Prompt ▸ Every line of the data that includes "memoizedData" should be copied out.

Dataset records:
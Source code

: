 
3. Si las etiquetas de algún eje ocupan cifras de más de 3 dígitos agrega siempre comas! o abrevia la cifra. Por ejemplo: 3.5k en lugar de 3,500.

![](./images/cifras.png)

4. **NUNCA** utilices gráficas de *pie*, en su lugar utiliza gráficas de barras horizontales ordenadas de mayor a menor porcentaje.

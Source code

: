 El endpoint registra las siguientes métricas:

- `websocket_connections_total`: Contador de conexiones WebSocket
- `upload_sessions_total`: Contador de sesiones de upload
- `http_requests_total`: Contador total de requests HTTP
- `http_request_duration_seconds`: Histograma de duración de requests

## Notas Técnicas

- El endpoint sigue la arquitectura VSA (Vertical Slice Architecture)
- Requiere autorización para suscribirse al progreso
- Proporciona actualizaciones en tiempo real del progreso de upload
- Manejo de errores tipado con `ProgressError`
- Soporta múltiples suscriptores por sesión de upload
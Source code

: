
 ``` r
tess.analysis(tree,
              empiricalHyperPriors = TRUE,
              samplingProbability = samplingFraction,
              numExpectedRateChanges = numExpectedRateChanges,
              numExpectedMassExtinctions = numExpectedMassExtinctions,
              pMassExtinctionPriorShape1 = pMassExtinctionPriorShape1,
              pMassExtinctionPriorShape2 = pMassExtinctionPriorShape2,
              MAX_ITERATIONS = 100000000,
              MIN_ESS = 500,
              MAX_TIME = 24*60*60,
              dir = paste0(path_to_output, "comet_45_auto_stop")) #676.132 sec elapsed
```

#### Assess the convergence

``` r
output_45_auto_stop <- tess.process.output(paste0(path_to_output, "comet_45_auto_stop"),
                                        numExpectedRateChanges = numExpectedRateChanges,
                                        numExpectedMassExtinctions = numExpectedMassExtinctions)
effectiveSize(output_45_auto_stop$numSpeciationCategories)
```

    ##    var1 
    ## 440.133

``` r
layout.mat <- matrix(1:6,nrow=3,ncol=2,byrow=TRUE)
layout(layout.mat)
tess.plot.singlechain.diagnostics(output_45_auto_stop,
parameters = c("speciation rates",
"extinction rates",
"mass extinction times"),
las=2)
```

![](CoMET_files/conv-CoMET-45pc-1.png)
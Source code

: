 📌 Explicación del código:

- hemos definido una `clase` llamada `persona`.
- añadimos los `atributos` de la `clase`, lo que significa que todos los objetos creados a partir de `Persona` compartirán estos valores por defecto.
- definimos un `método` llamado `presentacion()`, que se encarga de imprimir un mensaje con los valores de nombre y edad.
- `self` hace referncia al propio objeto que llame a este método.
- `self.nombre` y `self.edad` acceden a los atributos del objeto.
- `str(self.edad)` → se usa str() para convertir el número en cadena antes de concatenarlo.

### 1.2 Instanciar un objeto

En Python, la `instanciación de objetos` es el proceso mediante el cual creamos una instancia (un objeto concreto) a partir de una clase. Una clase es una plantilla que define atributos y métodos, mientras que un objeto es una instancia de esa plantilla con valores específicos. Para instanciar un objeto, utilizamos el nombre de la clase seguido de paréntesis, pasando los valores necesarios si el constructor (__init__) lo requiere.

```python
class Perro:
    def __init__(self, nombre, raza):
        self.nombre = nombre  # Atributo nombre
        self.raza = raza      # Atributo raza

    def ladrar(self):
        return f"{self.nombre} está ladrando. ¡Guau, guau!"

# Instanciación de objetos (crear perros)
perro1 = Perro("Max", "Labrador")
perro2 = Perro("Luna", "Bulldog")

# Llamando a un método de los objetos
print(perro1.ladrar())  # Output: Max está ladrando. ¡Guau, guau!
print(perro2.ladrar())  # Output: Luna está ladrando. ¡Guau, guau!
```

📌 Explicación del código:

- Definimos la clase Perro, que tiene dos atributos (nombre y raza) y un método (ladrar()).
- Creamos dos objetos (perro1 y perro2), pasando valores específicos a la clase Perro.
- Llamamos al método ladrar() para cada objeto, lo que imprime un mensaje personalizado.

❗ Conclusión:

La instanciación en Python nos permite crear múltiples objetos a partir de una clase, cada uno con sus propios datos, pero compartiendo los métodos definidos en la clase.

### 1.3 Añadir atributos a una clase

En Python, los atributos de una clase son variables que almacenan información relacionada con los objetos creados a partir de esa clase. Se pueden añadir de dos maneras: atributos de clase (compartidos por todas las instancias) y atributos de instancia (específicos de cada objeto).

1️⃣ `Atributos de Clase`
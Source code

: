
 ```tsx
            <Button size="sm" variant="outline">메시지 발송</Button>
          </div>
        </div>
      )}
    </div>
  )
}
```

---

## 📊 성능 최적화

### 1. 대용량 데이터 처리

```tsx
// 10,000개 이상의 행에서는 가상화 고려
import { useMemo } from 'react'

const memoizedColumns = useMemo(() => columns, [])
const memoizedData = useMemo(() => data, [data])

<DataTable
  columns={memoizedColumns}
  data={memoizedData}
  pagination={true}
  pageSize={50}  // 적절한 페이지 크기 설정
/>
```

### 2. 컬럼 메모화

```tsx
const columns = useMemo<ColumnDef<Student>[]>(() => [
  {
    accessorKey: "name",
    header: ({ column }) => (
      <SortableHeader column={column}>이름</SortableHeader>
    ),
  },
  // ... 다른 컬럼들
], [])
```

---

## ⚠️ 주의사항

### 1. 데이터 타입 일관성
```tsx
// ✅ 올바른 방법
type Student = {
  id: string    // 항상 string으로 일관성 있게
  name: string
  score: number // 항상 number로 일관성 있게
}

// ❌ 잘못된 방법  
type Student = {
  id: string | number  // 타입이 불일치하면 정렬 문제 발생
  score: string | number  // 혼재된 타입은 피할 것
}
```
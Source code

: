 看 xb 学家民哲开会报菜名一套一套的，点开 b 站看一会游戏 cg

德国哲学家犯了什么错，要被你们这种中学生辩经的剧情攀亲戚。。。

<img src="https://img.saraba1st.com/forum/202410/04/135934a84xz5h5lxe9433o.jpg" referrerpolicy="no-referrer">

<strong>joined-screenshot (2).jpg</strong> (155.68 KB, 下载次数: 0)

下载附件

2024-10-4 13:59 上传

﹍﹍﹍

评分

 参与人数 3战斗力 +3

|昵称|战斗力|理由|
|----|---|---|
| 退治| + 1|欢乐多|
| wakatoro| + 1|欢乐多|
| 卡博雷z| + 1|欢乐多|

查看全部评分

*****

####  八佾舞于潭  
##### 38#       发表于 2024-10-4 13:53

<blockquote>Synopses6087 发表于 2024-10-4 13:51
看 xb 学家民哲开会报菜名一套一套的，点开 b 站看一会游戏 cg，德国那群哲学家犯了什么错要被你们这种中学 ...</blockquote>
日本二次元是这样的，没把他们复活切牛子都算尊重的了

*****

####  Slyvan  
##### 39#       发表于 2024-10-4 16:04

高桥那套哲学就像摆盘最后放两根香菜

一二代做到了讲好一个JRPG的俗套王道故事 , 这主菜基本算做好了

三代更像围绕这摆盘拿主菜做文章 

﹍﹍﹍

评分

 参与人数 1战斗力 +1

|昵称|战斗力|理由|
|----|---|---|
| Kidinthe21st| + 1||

Output of the exercise ▸
const memoizedData = useMemo(() => data, [data])
  data={memoizedData}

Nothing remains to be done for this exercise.